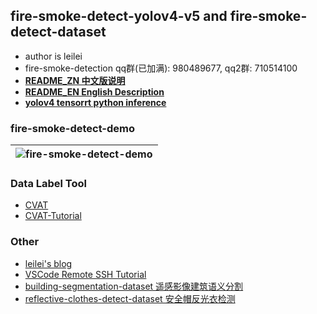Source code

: ## fire-smoke-detect-yolov4-v5 and fire-smoke-detect-dataset

* author is leilei
* fire-smoke-detection qq群(已加满): 980489677, qq2群: 710514100
* [**README_ZN 中文版说明**](./readmes/README_ZN.md)
* [**README_EN English Description**](./readmes/README_EN.md)
* [**yolov4 tensorrt python inference**](https://github.com/gengyanlei/onnx2tensorRt)

### fire-smoke-detect-demo
|![fire-smoke-detect-demo](./result/result_demo.jpg)|
|----|

### Data Label Tool
+ [CVAT](https://github.com/openvinotoolkit/cvat)
+ [CVAT-Tutorial](https://blog.csdn.net/LEILEI18A/article/details/113385510)

### Other
* [leilei's blog](https://blog.csdn.net/LEILEI18A/article/details/107334474)
* [VSCode Remote SSH Tutorial](https://blog.csdn.net/LEILEI18A/article/details/102524181)
* [building-segmentation-dataset 遥感影像建筑语义分割](https://github.com/gengyanlei/build_segmentation_dataset)
* [reflective-clothes-detect-dataset 安全帽反光衣检测](https://github.com/gengyanlei/reflective-clothes-detect)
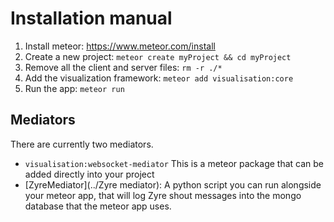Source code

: # Installation manual

1. Install meteor: https://www.meteor.com/install
2. Create a new project: `meteor create myProject && cd myProject`
3. Remove all the client and server files: `rm -r ./*`
4. Add the visualization framework: `meteor add visualisation:core`
5. Run the app: `meteor run`

## Mediators

There are currently two mediators.

- `visualisation:websocket-mediator` This is a meteor package that can be added directly into your project
- [ZyreMediator](../Zyre mediator): A python script you can run alongside your meteor app, that will log Zyre shout messages into the mongo database that the meteor app uses.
——
### TASK TO CARRY OUT
Tallying every line that holds the string "demo", report the total for the records and nothing else.

### SOLUTION TO THIS EXERCISE
2